Question

A plasmid is digested with a restriction enzyme to produce three fragments of sizes 7 kb, 3 kb and 2 kb. To obtain 500 ng of a 3 kb fragment, the amount of plasmid required to be digested in µg is ..........

Hint:

To calculate the amount of plasmid needed for a specific fragment size, use the fraction of the fragment's size relative to the total plasmid size.

Answer 1

Correct Answer: 1.9

Step 1: Calculate the amount of plasmid required.
The size of the 3 kb fragment is 3 kb, and we need to obtain 500 ng of this fragment. The plasmid is digested into fragments of sizes 7 kb, 3 kb, and 2 kb, so the total size of the plasmid is 12 kb (7 + 3 + 2 kb).

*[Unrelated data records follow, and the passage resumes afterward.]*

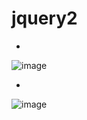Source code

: # jquery2

-
![image](https://user-images.githubusercontent.com/54789601/113659141-610ac780-96dc-11eb-95a9-50e08759eeaf.png)


-

![image](https://user-images.githubusercontent.com/54789601/113659144-636d2180-96dc-11eb-93b1-cb2d6ef84d8d.png)
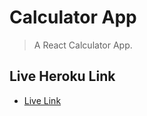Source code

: # Calculator App

> A React Calculator App.

## Live Heroku Link

* [Live Link](https://react-calculator-microv.herokuapp.com/)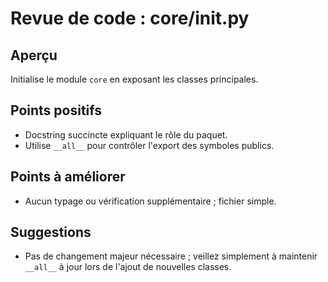 # Revue de code : core/__init__.py

## Aperçu
Initialise le module `core` en exposant les classes principales.

## Points positifs
- Docstring succincte expliquant le rôle du paquet.
- Utilise `__all__` pour contrôler l'export des symboles publics.

## Points à améliorer
- Aucun typage ou vérification supplémentaire ; fichier simple.

## Suggestions
- Pas de changement majeur nécessaire ; veillez simplement à maintenir `__all__` à jour lors de l'ajout de nouvelles classes.
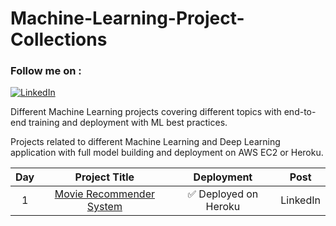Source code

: # Machine-Learning-Project-Collections

<h3>Follow me on :</h3>  

[![LinkedIn](https://img.shields.io/badge/linkedin-%230077B5.svg?style=for-the-badge&logo=linkedin&logoColor=white)](https://www.linkedin.com/in/susan-gautam/)

Different Machine Learning projects covering different topics with end-to-end training and deployment with ML best practices.

Projects related to different Machine Learning and Deep Learning application with full model building and deployment on AWS EC2 or Heroku.

| Day | Project Title| Deployment | Post|
| :---: | :---: | :---: | :---: |
| 1 | [Movie Recommender System](https://github.com/sushant097/Machine-Learning-Project-Collections/tree/master/MovieRecommenderSystem) | :white_check_mark: Deployed on Heroku | LinkedIn|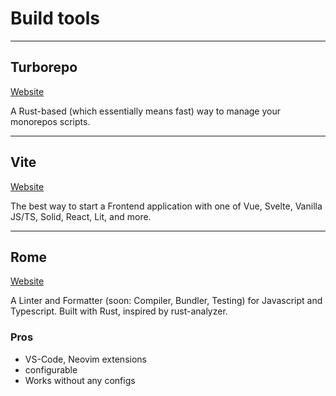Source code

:# Build tools

---

## Turborepo

[Website](https://turbo.build/repo)

A Rust-based (which essentially means fast) way to manage your monorepos scripts.

---

## Vite

[Website](https://vitejs.dev/)

The best way to start a Frontend application with one of Vue, Svelte, Vanilla JS/TS, Solid, React, Lit, and more.

---

## Rome

[Website](https://rome.tools/)

A Linter and Formatter (soon: Compiler, Bundler, Testing) for Javascript and Typescript. Built with Rust, inspired by rust-analyzer.

### Pros

-   VS-Code, Neovim extensions
-   configurable
-   Works without any configs
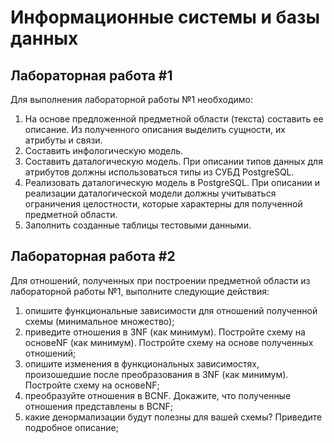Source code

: # Информационные системы и базы данных

## Лабораторная работа #1
Для выполнения лабораторной работы №1 необходимо:

  1. На основе предложенной предметной области (текста) составить ее описание. Из полученного описания выделить сущности, их атрибуты и связи.
  2. Составить инфологическую модель.
  3. Составить даталогическую модель. При описании типов данных для атрибутов должны использоваться типы из СУБД PostgreSQL.
  4. Реализовать даталогическую модель в PostgreSQL. При описании и реализации даталогической модели должны учитываться ограничения целостности, которые характерны для полученной предметной области.
  5. Заполнить созданные таблицы тестовыми данными.

## Лабораторная работа #2
Для отношений, полученных при построении предметной области из
лабораторной работы №1, выполните следующие действия:
  1. опишите функциональные зависимости для отношений полученной
  схемы (минимальное множество);
  2. приведите отношения в 3NF (как минимум). Постройте схему на основеNF (как минимум). Постройте схему на основе
  полученных отношений;
  3. опишите изменения в функциональных зависимостях, произошедшие
  после преобразования в 3NF (как минимум). Постройте схему на основеNF;
  4. преобразуйте отношения в BCNF. Докажите, что полученные
  отношения представлены в BCNF;
  5. какие денормализации будут полезны для вашей схемы? Приведите
  подробное описание;
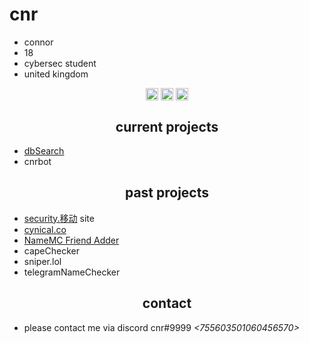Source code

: <h1>cnr</h1>

- connor
- 18
- cybersec student
- united kingdom

<p align="center">
<a href="https://twitter.com/_cnrs" target="blank"><img align="center" src="https://cdn.jsdelivr.net/npm/simple-icons@3.0.1/icons/twitter.svg" alt="twitter" height="20" width="20" /></a>
<a href="https://github.com/terrorist" target="blank"><img align="center" src="https://cdn.jsdelivr.net/npm/simple-icons@3.0.1/icons/github.svg" alt="github" height="20" width="20" /></a>
<a href="https://twitter.com/_cnrs" target="blank"><img align="center" src="https://cdn.jsdelivr.net/npm/simple-icons@3.0.1/icons/telegram.svg" alt="telegram" height="20" width="20" /></a>
</p>


<h2 align="center">current projects</h2>

- [dbSearch](https://discord.gg/XvxE5Tu/)
- cnrbot

<h2 align="center">past projects</h2>

- [security.移动](https://security.xn--6frz82g/) site
- [cynical.co](https://cynical.co/)
- [NameMC Friend Adder](https://github.com/terrorist/NameMC-Friend-Adder)
- capeChecker
- sniper.lol
- telegramNameChecker


<h2 align="center">contact</h2>

- please contact me via discord cnr#9999 *<755603501060456570>*
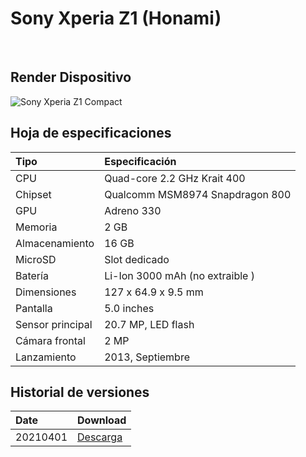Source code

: # Sony Xperia Z1 (Honami)
<br/>

## Render Dispositivo

![Sony Xperia Z1 Compact](http://www.siliconweek.com/wp-content/uploads/2013/09/Xperia_Z_1.png "Sony Xperia Z1")

## Hoja de especificaciones

| Tipo                 | Especificación                    |
| :---------------------- | :-------------------------------- |
| CPU                     | Quad-core 2.2 GHz Krait 400       |
| Chipset                 | Qualcomm MSM8974 Snapdragon 800   |
| GPU                     | Adreno 330                        |
| Memoria                 | 2 GB                              |
| Almacenamiento          | 16 GB                             |
| MicroSD                 | Slot dedicado                     |
| Batería                 | Li-Ion 3000 mAh (no extraible )   |
| Dimensiones             | 127 x 64.9 x 9.5 mm               |
| Pantalla                | 5.0 inches                        |
| Sensor principal        | 20.7 MP, LED flash                |
| Cámara frontal          | 2 MP                              |
| Lanzamiento             | 2013, Septiembre                  |

## Historial de versiones

|   Date                 | Download                  |
| :---------------------- | :-------------------------------- |
| 20210401                     |    <a href="https://github.com/daviiid99/Lineage_Honami/releases/tag/20210401"> Descarga</a>|
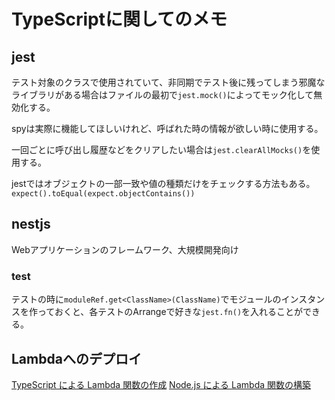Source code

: # TypeScriptに関してのメモ

## jest

テスト対象のクラスで使用されていて、非同期でテスト後に残ってしまう邪魔なライブラリがある場合はファイルの最初で`jest.mock()`によってモック化して無効化する。

spyは実際に機能してほしいけれど、呼ばれた時の情報が欲しい時に使用する。

一回ごとに呼び出し履歴などをクリアしたい場合は`jest.clearAllMocks()`を使用する。

jestではオブジェクトの一部一致や値の種類だけをチェックする方法もある。
`expect().toEqual(expect.objectContains())`

## nestjs

Webアプリケーションのフレームワーク、大規模開発向け

### test
テストの時に`moduleRef.get<ClassName>(ClassName)`でモジュールのインスタンスを作っておくと、各テストのArrangeで好きな`jest.fn()`を入れることができる。

## Lambdaへのデプロイ

[TypeScript による Lambda 関数の作成](https://docs.aws.amazon.com/ja_jp/lambda/latest/dg/lambda-typescript.html)
[Node.js による Lambda 関数の構築](https://docs.aws.amazon.com/ja_jp/lambda/latest/dg/lambda-nodejs.html)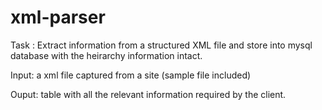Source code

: # xml-parser
Task : Extract information from a structured XML file and store into mysql database with the heirarchy information intact.

Input: a xml file captured from a site (sample file included)

Ouput: table with all the relevant information required by the client.
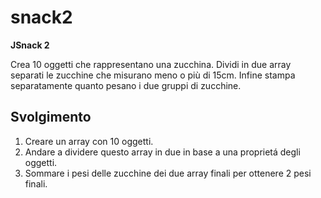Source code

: snack2
===

**JSnack 2**

Crea 10 oggetti che rappresentano una zucchina.
Dividi in due array separati le zucchine che misurano meno o più di 15cm.
Infine stampa separatamente quanto pesano i due gruppi di zucchine.

## Svolgimento
1. Creare un array con 10 oggetti.
2. Andare a dividere questo array in due in base a una proprietá degli oggetti.
3. Sommare i pesi delle zucchine dei due array finali per ottenere 2 pesi finali.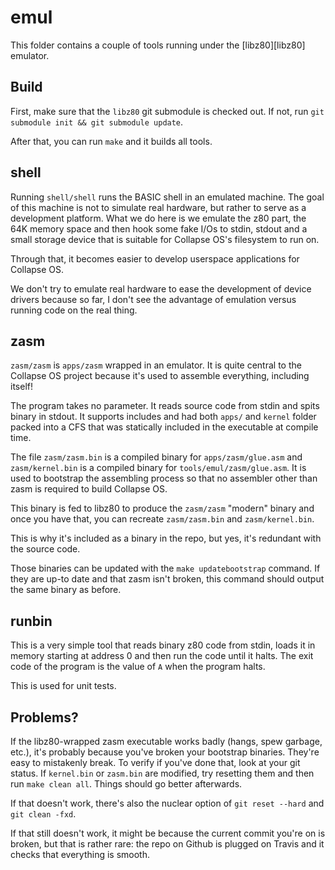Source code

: # emul

This folder contains a couple of tools running under the [libz80][libz80]
emulator.

## Build

First, make sure that the `libz80` git submodule is checked out. If not, run
`git submodule init && git submodule update`.

After that, you can run `make` and it builds all tools.

## shell

Running `shell/shell` runs the BASIC shell in an emulated machine. The goal of
this machine is not to simulate real hardware, but rather to serve as a
development platform. What we do here is we emulate the z80 part, the 64K
memory space and then hook some fake I/Os to stdin, stdout and a small storage
device that is suitable for Collapse OS's filesystem to run on.

Through that, it becomes easier to develop userspace applications for Collapse
OS.

We don't try to emulate real hardware to ease the development of device drivers
because so far, I don't see the advantage of emulation versus running code on
the real thing.

## zasm

`zasm/zasm` is `apps/zasm` wrapped in an emulator. It is quite central to the
Collapse OS project because it's used to assemble everything, including itself!

The program takes no parameter. It reads source code from stdin and spits
binary in stdout. It supports includes and had both `apps/` and `kernel` folder
packed into a CFS that was statically included in the executable at compile
time.

The file `zasm/zasm.bin` is a compiled binary for `apps/zasm/glue.asm` and
`zasm/kernel.bin` is a compiled binary for `tools/emul/zasm/glue.asm`. It is
used to bootstrap the assembling process so that no assembler other than zasm
is required to build Collapse OS.

This binary is fed to libz80 to produce the `zasm/zasm` "modern" binary and
once you have that, you can recreate `zasm/zasm.bin` and `zasm/kernel.bin`.

This is why it's included as a binary in the repo, but yes, it's redundant with
the source code.

Those binaries can be updated with the `make updatebootstrap` command. If they
are up-to date and that zasm isn't broken, this command should output the same
binary as before.

## runbin

This is a very simple tool that reads binary z80 code from stdin, loads it in
memory starting at address 0 and then run the code until it halts. The exit
code of the program is the value of `A` when the program halts.

This is used for unit tests.

## Problems?

If the libz80-wrapped zasm executable works badly (hangs, spew garbage, etc.),
it's probably because you've broken your bootstrap binaries. They're easy to
mistakenly break. To verify if you've done that, look at your git status. If
`kernel.bin` or `zasm.bin` are modified, try resetting them and then run
`make clean all`. Things should go better afterwards.

If that doesn't work, there's also the nuclear option of `git reset --hard`
and `git clean -fxd`.

If that still doesn't work, it might be because the current commit you're on
is broken, but that is rather rare: the repo on Github is plugged on Travis
and it checks that everything is smooth.
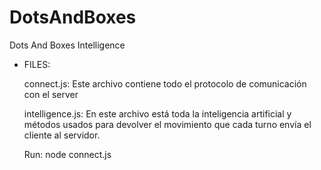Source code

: # DotsAndBoxes

Dots And Boxes Intelligence

* FILES:

     connect.js: Este archivo contiene todo el protocolo de comunicación con el server
     
     intelligence.js: En este archivo está toda la inteligencia artificial y métodos usados
     para devolver el movimiento que cada turno envía el cliente al servidor.

     Run: node connect.js
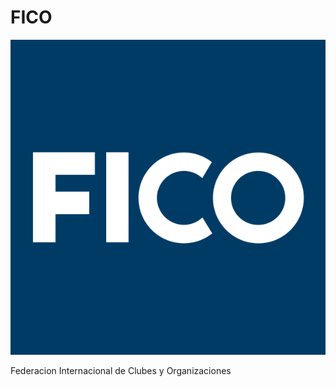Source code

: # FICO

<p style="center">
  <img src="Images/FICO.png">
</p>

<p style="center">
  <p>Federacion Internacional de Clubes y Organizaciones</p>
</p>


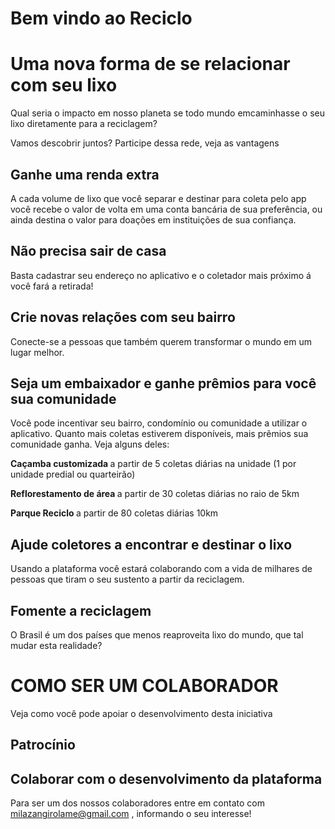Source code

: # Bem vindo ao Reciclo

# Uma nova forma de se relacionar com seu lixo

Qual seria o impacto em nosso planeta se todo mundo emcaminhasse o seu lixo diretamente para a reciclagem?

Vamos descobrir juntos?
Participe dessa rede, veja as vantagens

## Ganhe uma renda extra

A cada volume de lixo que você separar e destinar para coleta pelo app você recebe o valor de volta em uma conta bancária de sua preferência, ou ainda destina o valor para doações em instituições de sua confiança.

## Não precisa sair de casa

Basta cadastrar seu endereço no aplicativo e o coletador mais próximo á você fará a retirada!

## Crie novas relações com seu bairro

Conecte-se a pessoas que também querem transformar o mundo em um lugar melhor.

## Seja um embaixador e ganhe prêmios para você sua comunidade

Você pode incentivar seu bairro, condomínio ou comunidade a utilizar o aplicativo. Quanto mais coletas estiverem disponíveis, mais prẽmios sua comunidade ganha. Veja alguns deles:

<b> Caçamba customizada </b> a partir de 5 coletas diárias na unidade (1 por unidade predial ou quarteirão)

<b> Reflorestamento de área </b> a partir de 30 coletas diárias no raio de 5km

<b> Parque Reciclo </b> a partir de 80 coletas diárias 10km

## Ajude coletores a encontrar e destinar o lixo

Usando a plataforma você estará colaborando com a vida de milhares de pessoas que tiram o seu sustento a partir da reciclagem.

## Fomente a reciclagem

O Brasil é um dos países que menos reaproveita lixo do mundo, que tal mudar esta realidade?


# COMO SER UM COLABORADOR

Veja como você pode apoiar o desenvolvimento desta iniciativa

## Patrocínio

## Colaborar com o desenvolvimento da plataforma

Para ser um dos nossos colaboradores entre em contato com milazangirolame@gmail.com , informando o seu interesse!


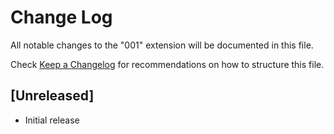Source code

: # Change Log

All notable changes to the "001" extension will be documented in this file.

Check [Keep a Changelog](http://keepachangelog.com/) for recommendations on how to structure this file.

## [Unreleased]

- Initial release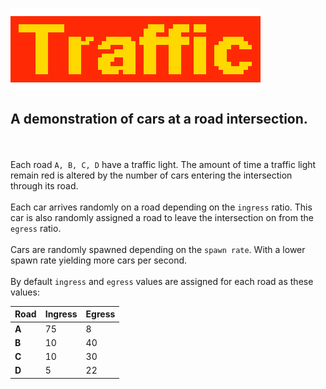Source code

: ![Logo](https://github.com/sayersauce/Traffic/blob/master/res/title.png "Logo")
<br>
## A demonstration of cars at a road intersection.
<br><br>
Each road `A, B, C, D` have a traffic light. The amount of time a traffic light remain red is altered by the number of cars entering the intersection through its road.
<br><br>
Each car arrives randomly on a road depending on the `ingress` ratio. This car is also randomly assigned a road to leave the intersection on from the `egress` ratio.
<br><br>
Cars are randomly spawned depending on the `spawn rate`. With a lower spawn rate yielding more cars per second.
<br><br>
By default `ingress` and `egress` values are assigned for each road as these values:
<br>

Road | Ingress | Egress
--- | --- | ---
**A** | 75 | 8
**B** | 10 | 40
**C** | 10 | 30
**D** | 5 | 22
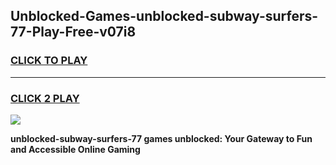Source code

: 
## Unblocked-Games-unblocked-subway-surfers-77-Play-Free-v07i8
<h3>
<a href="https://premium76.site?title=unblocked-subway-surfers-77&ref=18A">CLICK TO PLAY</a></h3>
<hr>

<h3>
<a href="https://premium76.site?title=unblocked-subway-surfers-77&ref=18A">CLICK 2 PLAY</a>
  
</h3>

<a href="https://premium76.site?title=unblocked-subway-surfers-77&ref=18A"><img src="https://clearcache.store/games.png"></a>


**unblocked-subway-surfers-77 games unblocked: Your Gateway to Fun and Accessible Online Gaming**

Step 2: Find the fraction of the 3 kb fragment.
The fraction of the 3 kb fragment is: \[ \frac{3 \, \text{kb}}{12 \, \text{kb}} = \frac{1}{4}. \]

Step 3: Use the fraction to calculate the total amount of plasmid.
To obtain 500 ng of the 3 kb fragment, the total amount of plasmid required is: \[ \text{Amount of plasmid} = \frac{500 \, \text{ng}}{1/4} = 2000 \, \text{ng} = 2 \, \mu\text{g}. \]

Step 4: Adjust for the specific 3 kb fragment amount.
Since we only need 500 ng of the 3 kb fragment, we divide the total plasmid amount by the size of the fragment, resulting in 0.5 µg.